Eram apenas três itens: a) planejamento 2011; b) renovação do reconhecimento do curso tecnológico em Design de Interiores; e c) determinação da Diretora do Campus para que haja a comunicação de onde o professor estará, caso a aula não seja em sala, ou seja, extrassala, como visitas técnicas, viagens para participação em eventos, entre outros. Houve um questionamento geral sobre o último ponto da pauta, porque os professores queriam saber o que seria feito em relação aos professores que efetivamente não comparecem às aulas. Uma reação imediata à determinação da Direção foi o que observei.

Mas, esse ponto foi deixado, mesmo que momentaneamente, de lado, pois a questão relativa à renovação do reconhecimento do curso pegou a todos, aparentemente, inclusive a mim (que não esperava esse tipo de trabalho naquele momento), de surpresa, pois eles teriam que deixar o planejamento do ano de 2011 e o início das aulas (a proposta aprovada foi o adiamento do início das aulas, independentemente do calendário letivo), para que o grupo pudesse trabalhar exclusivamente no atendimento a diligências encaminhadas pelos avaliadores do Ministério da Educação – MEC. A proposta foi de um trabalho intensivo e diário, manhã e tarde.

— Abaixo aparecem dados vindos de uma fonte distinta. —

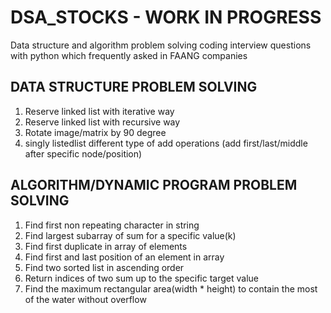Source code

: # DSA_STOCKS - WORK IN PROGRESS
Data structure and algorithm problem solving coding interview questions with python which frequently asked in FAANG companies

## DATA STRUCTURE PROBLEM SOLVING
 1. Reserve linked list with iterative way
 2. Reserve linked list with recursive way
 3. Rotate image/matrix by 90 degree
 4. singly listedlist different type of add operations (add first/last/middle after specific node/position) 

## ALGORITHM/DYNAMIC PROGRAM PROBLEM SOLVING
  1. Find first non repeating character in string
  2. Find largest subarray of sum for a specific value(k)
  3. Find first duplicate in array of elements
  4. Find first and last position of an element in array
  5. Find two sorted list in ascending order
  6. Return indices of two sum up to the specific target value
  7. Find the maximum rectangular area(width * height) to contain the most of the water without overflow
  
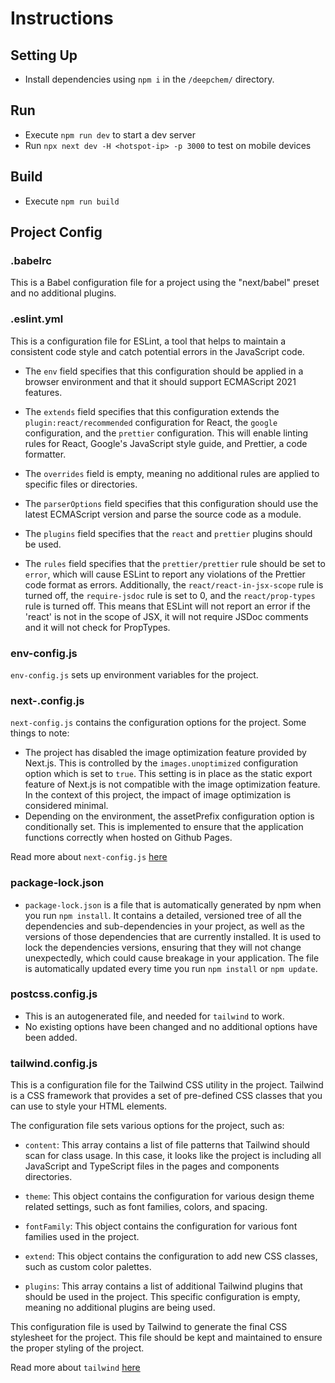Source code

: # Instructions

## Setting Up

- Install dependencies using `npm i` in the `/deepchem/` directory.

## Run

- Execute `npm run dev` to start a dev server
- Run `npx next dev -H <hotspot-ip> -p 3000` to test on mobile devices

## Build

- Execute `npm run build`

## Project Config

### .babelrc

This is a Babel configuration file for a project using the "next/babel" preset and no additional plugins.

### .eslint.yml

This is a configuration file for ESLint, a tool that helps to maintain a consistent code style and catch potential errors in the JavaScript code.

- The `env` field specifies that this configuration should be applied in a browser environment and that it should support ECMAScript 2021 features.

- The `extends` field specifies that this configuration extends the `plugin:react/recommended` configuration for React, the `google` configuration, and the `prettier` configuration. This will enable linting rules for React, Google's JavaScript style guide, and Prettier, a code formatter.

- The `overrides` field is empty, meaning no additional rules are applied to specific files or directories.

- The `parserOptions` field specifies that this configuration should use the latest ECMAScript version and parse the source code as a module.

- The `plugins` field specifies that the `react` and `prettier` plugins should be used.

- The `rules` field specifies that the `prettier/prettier` rule should be set to `error`, which will cause ESLint to report any violations of the Prettier code format as errors. Additionally, the `react/react-in-jsx-scope` rule is turned off, the `require-jsdoc` rule is set to 0, and the `react/prop-types` rule is turned off. This means that ESLint will not report an error if the 'react' is not in the scope of JSX, it will not require JSDoc comments and it will not check for PropTypes.

### env-config.js
`env-config.js` sets up environment variables for the project.

### next-.config.js

`next-config.js` contains the configuration options for the project. Some things to note:

- The project has disabled the image optimization feature provided by Next.js. This is controlled by the `images.unoptimized` configuration option which is set to `true`. This setting is in place as the static export feature of Next.js is not compatible with the image optimization feature. In the context of this project, the impact of image optimization is considered minimal.
- Depending on the environment, the assetPrefix configuration option is conditionally set. This is implemented to ensure that the application functions correctly when hosted on Github Pages.

Read more about `next-config.js` [here](https://nextjs.org/docs/api-reference/next.config.js/introduction)

### package-lock.json

- `package-lock.json` is a file that is automatically generated by npm when you run `npm install`. It contains a detailed, versioned tree of all the dependencies and sub-dependencies in your project, as well as the versions of those dependencies that are currently installed.
  It is used to lock the dependencies versions, ensuring that they will not change unexpectedly, which could cause breakage in your application.
  The file is automatically updated every time you run `npm install` or `npm update`.

### postcss.config.js

- This is an autogenerated file, and needed for `tailwind` to work.
- No existing options have been changed and no additional options have been added.

### tailwind.config.js

This is a configuration file for the Tailwind CSS utility in the project. Tailwind is a CSS framework that provides a set of pre-defined CSS classes that you can use to style your HTML elements.

The configuration file sets various options for the project, such as:

- `content`: This array contains a list of file patterns that Tailwind should scan for class usage. In this case, it looks like the project is including all JavaScript and TypeScript files in the pages and components directories.

- `theme`: This object contains the configuration for various design theme related settings, such as font families, colors, and spacing.

- `fontFamily`: This object contains the configuration for various font families used in the project.

- `extend`: This object contains the configuration to add new CSS classes, such as custom color palettes.

- `plugins`: This array contains a list of additional Tailwind plugins that should be used in the project. This specific configuration is empty, meaning no additional plugins are being used.

This configuration file is used by Tailwind to generate the final CSS stylesheet for the project. This file should be kept and maintained to ensure the proper styling of the project.

Read more about `tailwind` [here](https://tailwindcss.com/docs/installation)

Além disso, pesava sobre o grupo uma sensação de impotência diante do que havia sido comunicado: de que o projeto do curso foi encaminhado à revelia deles, inclusive com o equívoco do encaminhamento do projeto de reconhecimento do curso e não de renovação.

Percebi que aquele ponto gerou no grupo um estranhamento em relação ao compromisso de cada um com o andamento do curso e providências administrativas necessárias para a sua manutenção e continuidade. Contudo, nenhum conflito latente emergiu naquele instante, apesar de a notícia ter sido como se tivessem derrubado uma bomba no universo deles.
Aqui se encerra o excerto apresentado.